Ham Radio Mobile Operations Circa 1919

You used to be able to tell a die-hard ham radio operator on the road by the number and length of antennas protruding porcupine-like from their vehicle. There are still some mobile high frequency operators that have respectable car-mounted antenna farms, but they have nothing on Alfred H. Grebe. In 1919, he fitted a medium wave transmitter in his car that operated around 2 MHz. Since it needed a very large antenna, Grebe rigged a wire antenna that looked like a clothesline between the two bumpers. Obviously, you had to stop, set up your antenna, and then operate — you couldn’t talk and drive. But this may have been the world’s first automotive radio setup for voice communication.

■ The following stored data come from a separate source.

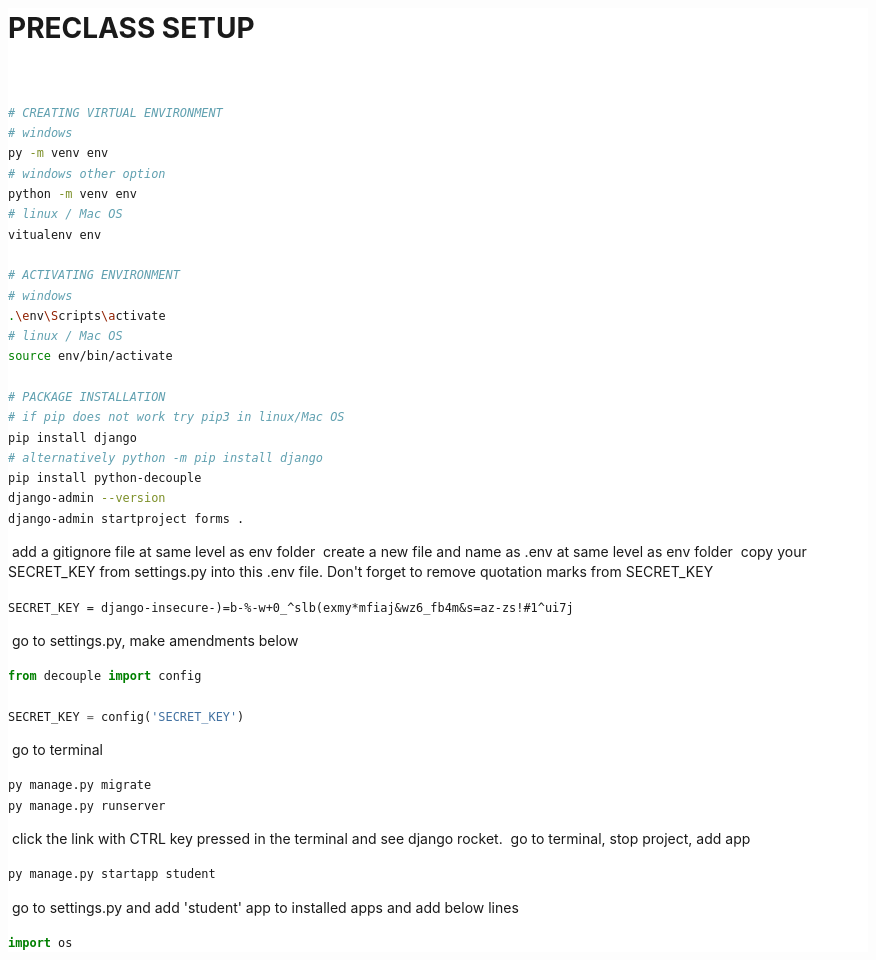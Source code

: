 # PRECLASS SETUP
​
```bash
# CREATING VIRTUAL ENVIRONMENT
# windows
py -m venv env
# windows other option
python -m venv env
# linux / Mac OS
vitualenv env
​
# ACTIVATING ENVIRONMENT
# windows
.\env\Scripts\activate
# linux / Mac OS
source env/bin/activate
​
# PACKAGE INSTALLATION
# if pip does not work try pip3 in linux/Mac OS
pip install django
# alternatively python -m pip install django
pip install python-decouple
django-admin --version
django-admin startproject forms .
```
​
add a gitignore file at same level as env folder
​
create a new file and name as .env at same level as env folder
​
copy your SECRET_KEY from settings.py into this .env file. Don't forget to remove quotation marks from SECRET_KEY
​
```
SECRET_KEY = django-insecure-)=b-%-w+0_^slb(exmy*mfiaj&wz6_fb4m&s=az-zs!#1^ui7j
```
​
go to settings.py, make amendments below
​
```python
from decouple import config
​
SECRET_KEY = config('SECRET_KEY')
```
​
go to terminal
​
```bash
py manage.py migrate
py manage.py runserver
```
​
click the link with CTRL key pressed in the terminal and see django rocket.
​
go to terminal, stop project, add app
​
```
py manage.py startapp student
```
​
go to settings.py and add 'student' app to installed apps and add below lines
​
```python
import os
```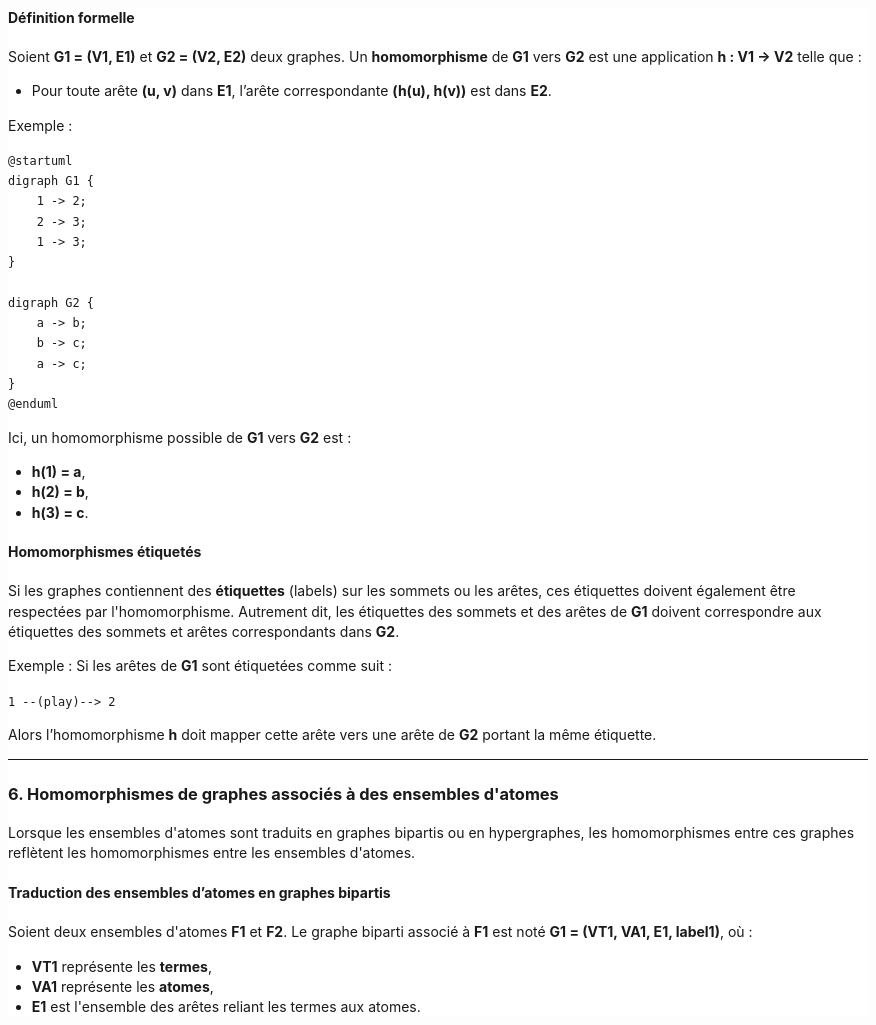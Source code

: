 #### Définition formelle
Soient **G1 = (V1, E1)** et **G2 = (V2, E2)** deux graphes. Un **homomorphisme** de **G1** vers **G2** est une application **h : V1 → V2** telle que :
- Pour toute arête **(u, v)** dans **E1**, l’arête correspondante **(h(u), h(v))** est dans **E2**.

Exemple :
```puml
@startuml
digraph G1 {
    1 -> 2;
    2 -> 3;
    1 -> 3;
}

digraph G2 {
    a -> b;
    b -> c;
    a -> c;
}
@enduml
```
Ici, un homomorphisme possible de **G1** vers **G2** est :  
- **h(1) = a**,  
- **h(2) = b**,  
- **h(3) = c**.

#### Homomorphismes étiquetés
Si les graphes contiennent des **étiquettes** (labels) sur les sommets ou les arêtes, ces étiquettes doivent également être respectées par l'homomorphisme. Autrement dit, les étiquettes des sommets et des arêtes de **G1** doivent correspondre aux étiquettes des sommets et arêtes correspondants dans **G2**.

Exemple :
Si les arêtes de **G1** sont étiquetées comme suit :
```text
1 --(play)--> 2
```
Alors l’homomorphisme **h** doit mapper cette arête vers une arête de **G2** portant la même étiquette.

---

### 6. Homomorphismes de graphes associés à des ensembles d'atomes

Lorsque les ensembles d'atomes sont traduits en graphes bipartis ou en hypergraphes, les homomorphismes entre ces graphes reflètent les homomorphismes entre les ensembles d'atomes.

#### Traduction des ensembles d’atomes en graphes bipartis
Soient deux ensembles d'atomes **F1** et **F2**. Le graphe biparti associé à **F1** est noté **G1 = (VT1, VA1, E1, label1)**, où :
- **VT1** représente les **termes**,
- **VA1** représente les **atomes**,
- **E1** est l'ensemble des arêtes reliant les termes aux atomes.
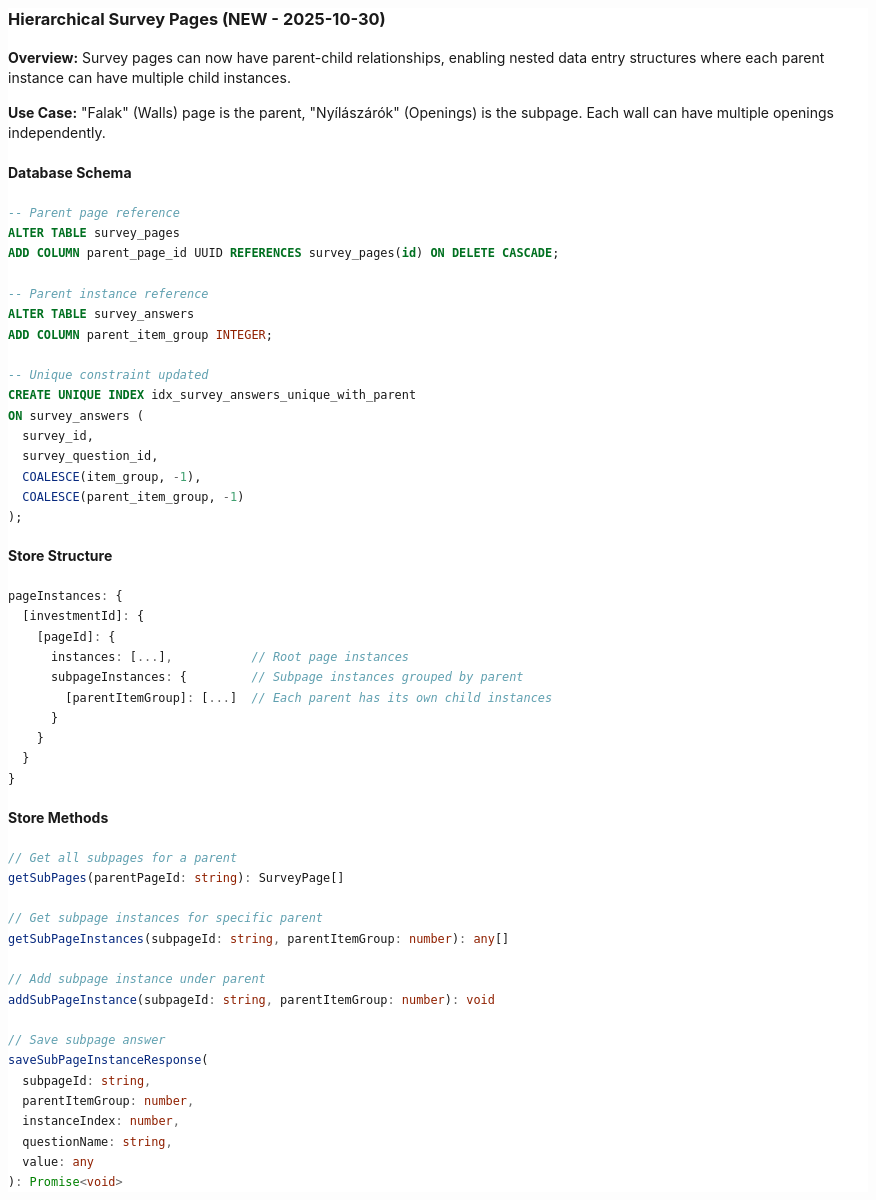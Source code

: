 
### Hierarchical Survey Pages (NEW - 2025-10-30)

**Overview:**
Survey pages can now have parent-child relationships, enabling nested data entry structures where each parent instance can have multiple child instances.

**Use Case:**
"Falak" (Walls) page is the parent, "Nyílászárók" (Openings) is the subpage. Each wall can have multiple openings independently.

#### Database Schema

```sql
-- Parent page reference
ALTER TABLE survey_pages
ADD COLUMN parent_page_id UUID REFERENCES survey_pages(id) ON DELETE CASCADE;

-- Parent instance reference
ALTER TABLE survey_answers
ADD COLUMN parent_item_group INTEGER;

-- Unique constraint updated
CREATE UNIQUE INDEX idx_survey_answers_unique_with_parent
ON survey_answers (
  survey_id,
  survey_question_id,
  COALESCE(item_group, -1),
  COALESCE(parent_item_group, -1)
);
```

#### Store Structure

```typescript
pageInstances: {
  [investmentId]: {
    [pageId]: {
      instances: [...],           // Root page instances
      subpageInstances: {         // Subpage instances grouped by parent
        [parentItemGroup]: [...]  // Each parent has its own child instances
      }
    }
  }
}
```

#### Store Methods

```typescript
// Get all subpages for a parent
getSubPages(parentPageId: string): SurveyPage[]

// Get subpage instances for specific parent
getSubPageInstances(subpageId: string, parentItemGroup: number): any[]

// Add subpage instance under parent
addSubPageInstance(subpageId: string, parentItemGroup: number): void

// Save subpage answer
saveSubPageInstanceResponse(
  subpageId: string,
  parentItemGroup: number,
  instanceIndex: number,
  questionName: string,
  value: any
): Promise<void>
```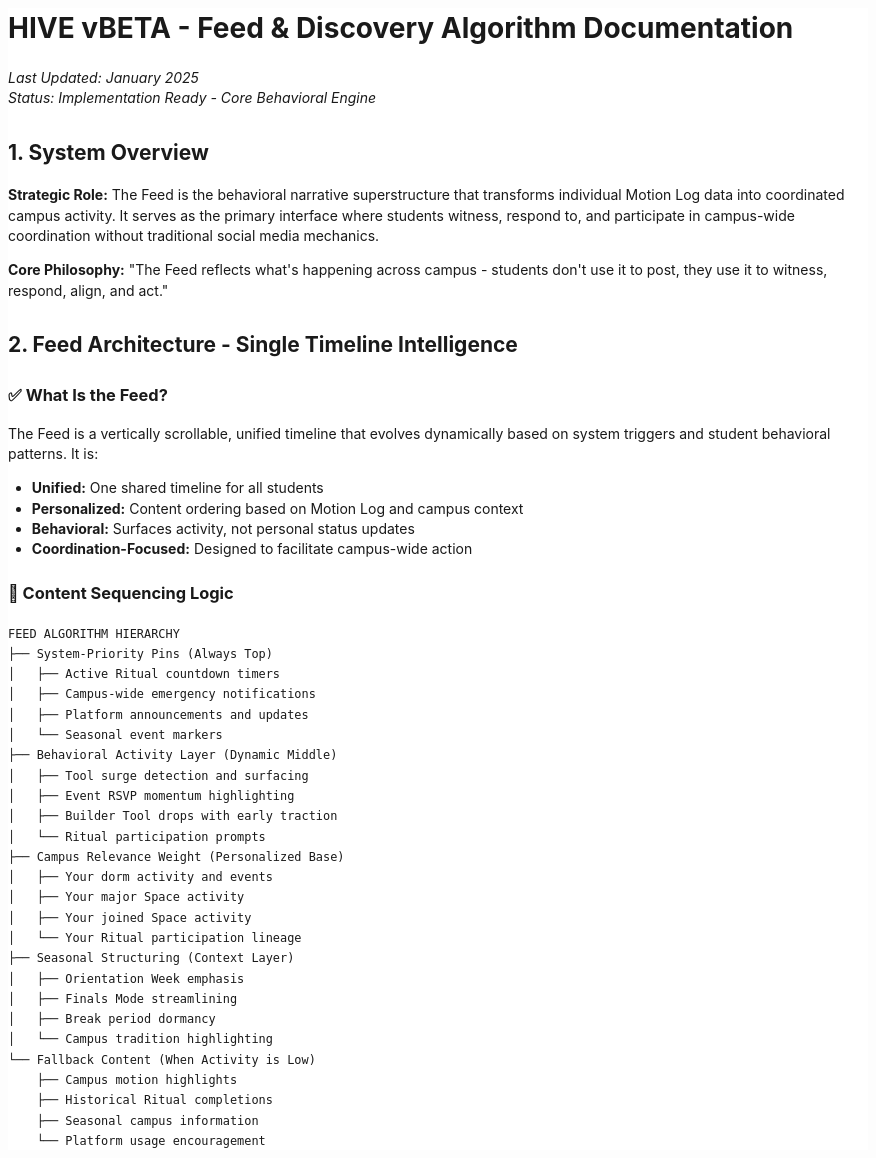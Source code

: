 # HIVE vBETA - Feed & Discovery Algorithm Documentation

_Last Updated: January 2025_  
_Status: Implementation Ready - Core Behavioral Engine_

## 1. System Overview

**Strategic Role:** The Feed is the behavioral narrative superstructure that transforms individual Motion Log data into coordinated campus activity. It serves as the primary interface where students witness, respond to, and participate in campus-wide coordination without traditional social media mechanics.

**Core Philosophy:** "The Feed reflects what's happening across campus - students don't use it to post, they use it to witness, respond, align, and act."

## 2. Feed Architecture - Single Timeline Intelligence

### ✅ What Is the Feed?
The Feed is a vertically scrollable, unified timeline that evolves dynamically based on system triggers and student behavioral patterns. It is:
- **Unified:** One shared timeline for all students
- **Personalized:** Content ordering based on Motion Log and campus context
- **Behavioral:** Surfaces activity, not personal status updates
- **Coordination-Focused:** Designed to facilitate campus-wide action

### 🧱 Content Sequencing Logic

```
FEED ALGORITHM HIERARCHY
├── System-Priority Pins (Always Top)
│   ├── Active Ritual countdown timers
│   ├── Campus-wide emergency notifications
│   ├── Platform announcements and updates
│   └── Seasonal event markers
├── Behavioral Activity Layer (Dynamic Middle)
│   ├── Tool surge detection and surfacing
│   ├── Event RSVP momentum highlighting
│   ├── Builder Tool drops with early traction
│   └── Ritual participation prompts
├── Campus Relevance Weight (Personalized Base)
│   ├── Your dorm activity and events
│   ├── Your major Space activity
│   ├── Your joined Space activity
│   └── Your Ritual participation lineage
├── Seasonal Structuring (Context Layer)
│   ├── Orientation Week emphasis
│   ├── Finals Mode streamlining
│   ├── Break period dormancy
│   └── Campus tradition highlighting
└── Fallback Content (When Activity is Low)
    ├── Campus motion highlights
    ├── Historical Ritual completions
    ├── Seasonal campus information
    └── Platform usage encouragement
```

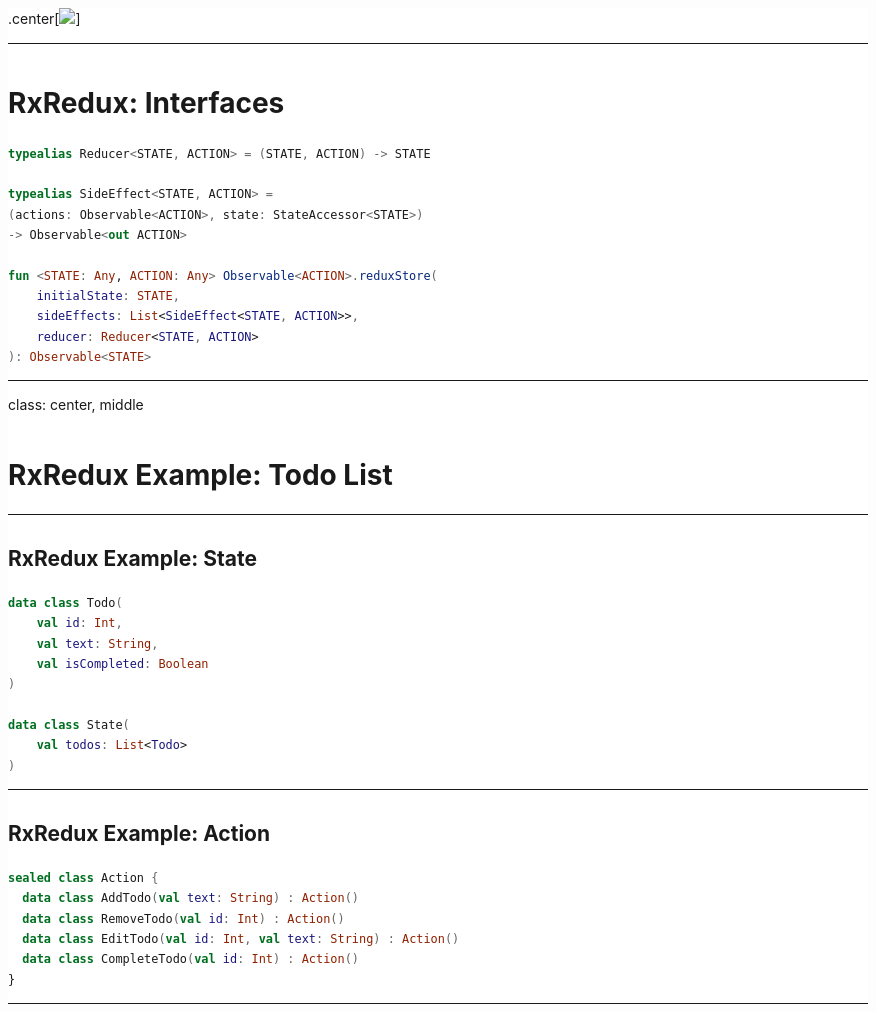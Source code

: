 .center[<img src="redux.jpg" width="700"/>]

---

# RxRedux: Interfaces

```kotlin
typealias Reducer<STATE, ACTION> = (STATE, ACTION) -> STATE

typealias SideEffect<STATE, ACTION> =
(actions: Observable<ACTION>, state: StateAccessor<STATE>)
-> Observable<out ACTION>

fun <STATE: Any, ACTION: Any> Observable<ACTION>.reduxStore(
    initialState: STATE,
    sideEffects: List<SideEffect<STATE, ACTION>>,
    reducer: Reducer<STATE, ACTION>
): Observable<STATE>
```

---

class: center, middle

# RxRedux Example: Todo List

---

## RxRedux Example: State

```kotlin
data class Todo(
    val id: Int,
    val text: String,
    val isCompleted: Boolean
)

data class State(
    val todos: List<Todo>
)
```

---

## RxRedux Example: Action

```kotlin
sealed class Action {
  data class AddTodo(val text: String) : Action()
  data class RemoveTodo(val id: Int) : Action()
  data class EditTodo(val id: Int, val text: String) : Action()
  data class CompleteTodo(val id: Int) : Action()
}
```

---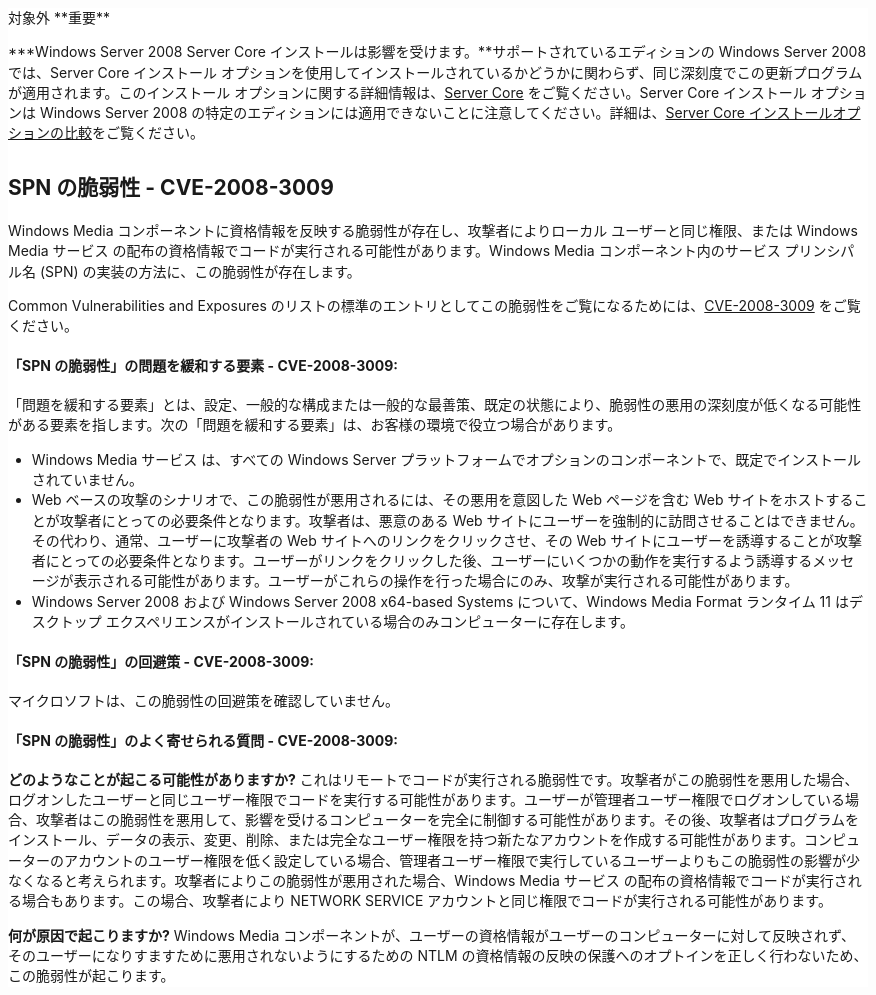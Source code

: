 </td>
<td style="border:1px solid black;">
対象外
</td>
<td style="border:1px solid black;">
**重要**
</td>
</tr>
</table>
 
**\*Windows Server 2008 Server Core インストールは影響を受けます。**サポートされているエディションの Windows Server 2008 では、Server Core インストール オプションを使用してインストールされているかどうかに関わらず、同じ深刻度でこの更新プログラムが適用されます。このインストール オプションに関する詳細情報は、[Server Core](http://www.microsoft.com/japan/windowsserver2008/servercore.mspx) をご覧ください。Server Core インストール オプションは Windows Server 2008 の特定のエディションには適用できないことに注意してください。詳細は、[Server Core インストールオプションの比較](http://www.microsoft.com/japan/windowsserver2008/editions/core.mspx)をご覧ください。

SPN の脆弱性 - CVE-2008-3009
----------------------------

<span></span>
Windows Media コンポーネントに資格情報を反映する脆弱性が存在し、攻撃者によりローカル ユーザーと同じ権限、または Windows Media サービス の配布の資格情報でコードが実行される可能性があります。Windows Media コンポーネント内のサービス プリンシパル名 (SPN) の実装の方法に、この脆弱性が存在します。

Common Vulnerabilities and Exposures のリストの標準のエントリとしてこの脆弱性をご覧になるためには、[CVE-2008-3009](http://www.cve.mitre.org/cgi-bin/cvename.cgi?name=cve-2008-3009) をご覧ください。

#### 「SPN の脆弱性」の問題を緩和する要素 - CVE-2008-3009:

「問題を緩和する要素」とは、設定、一般的な構成または一般的な最善策、既定の状態により、脆弱性の悪用の深刻度が低くなる可能性がある要素を指します。次の「問題を緩和する要素」は、お客様の環境で役立つ場合があります。

-   Windows Media サービス は、すべての Windows Server プラットフォームでオプションのコンポーネントで、既定でインストールされていません。
-   Web ベースの攻撃のシナリオで、この脆弱性が悪用されるには、その悪用を意図した Web ページを含む Web サイトをホストすることが攻撃者にとっての必要条件となります。攻撃者は、悪意のある Web サイトにユーザーを強制的に訪問させることはできません。その代わり、通常、ユーザーに攻撃者の Web サイトへのリンクをクリックさせ、その Web サイトにユーザーを誘導することが攻撃者にとっての必要条件となります。ユーザーがリンクをクリックした後、ユーザーにいくつかの動作を実行するよう誘導するメッセージが表示される可能性があります。ユーザーがこれらの操作を行った場合にのみ、攻撃が実行される可能性があります。
-   Windows Server 2008 および Windows Server 2008 x64-based Systems について、Windows Media Format ランタイム 11 はデスクトップ エクスペリエンスがインストールされている場合のみコンピューターに存在します。

#### 「SPN の脆弱性」の回避策 - CVE-2008-3009:

マイクロソフトは、この脆弱性の回避策を確認していません。

#### 「SPN の脆弱性」のよく寄せられる質問 - CVE-2008-3009:

**どのようなことが起こる可能性がありますか?**
これはリモートでコードが実行される脆弱性です。攻撃者がこの脆弱性を悪用した場合、ログオンしたユーザーと同じユーザー権限でコードを実行する可能性があります。ユーザーが管理者ユーザー権限でログオンしている場合、攻撃者はこの脆弱性を悪用して、影響を受けるコンピューターを完全に制御する可能性があります。その後、攻撃者はプログラムをインストール、データの表示、変更、削除、または完全なユーザー権限を持つ新たなアカウントを作成する可能性があります。コンピューターのアカウントのユーザー権限を低く設定している場合、管理者ユーザー権限で実行しているユーザーよりもこの脆弱性の影響が少なくなると考えられます。攻撃者によりこの脆弱性が悪用された場合、Windows Media サービス の配布の資格情報でコードが実行される場合もあります。この場合、攻撃者により NETWORK SERVICE アカウントと同じ権限でコードが実行される可能性があります。

**何が原因で起こりますか?**
Windows Media コンポーネントが、ユーザーの資格情報がユーザーのコンピューターに対して反映されず、そのユーザーになりすますために悪用されないようにするための NTLM の資格情報の反映の保護へのオプトインを正しく行わないため、この脆弱性が起こります。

The car had a separate battery for the radio and a dynamotor to generate high voltage for the tubes. Although many radio enthusiasts found ways to add receivers to their cars in the 1920s, it would be 1930 before Motorola made radios especially for cars in production quantities.

That wasn’t what Grebe was most famous for, though. He worked as a ship’s operator After making a few receivers for friends, he decided to open up a business. Grebe radio, though, is hardly a household name today. But he was best known for setting up radio stations, including founding the station that would eventually become WCBS, often called the father of news radio.

We always enjoy learning about radio pioneers including Edwin Armstrong and Reginald Fessenden. This is certainly a far cry even from the old mobile telephones.

16 thoughts on “Ham Radio Mobile Operations Circa 1919

  1. I suspect that initially the casual observers wondered why there was a clothesline on top of that sedan. But the few early techies that knew it was an antenna probably had their minds blown at the idea of mobile radio communication. An entire radio station in a car, oh my!

    1. Rumor has it that Mr. Grebe also ran a butcher shop in town and would often hang extra cuts of pork on the antenna to dry and cure as he was driving. And thus, he became the first ham radio operator.

      1. It seems to react to any new names entered as “spam”, but if the same name has passed the moderation multiple times, it lets it through without delay. They seem to be scoring the names based on how many unapproved words or phrases they say, to the point that you can basically prevent someone from talking by saying nasty things. After that they’ll always be stuck in moderation.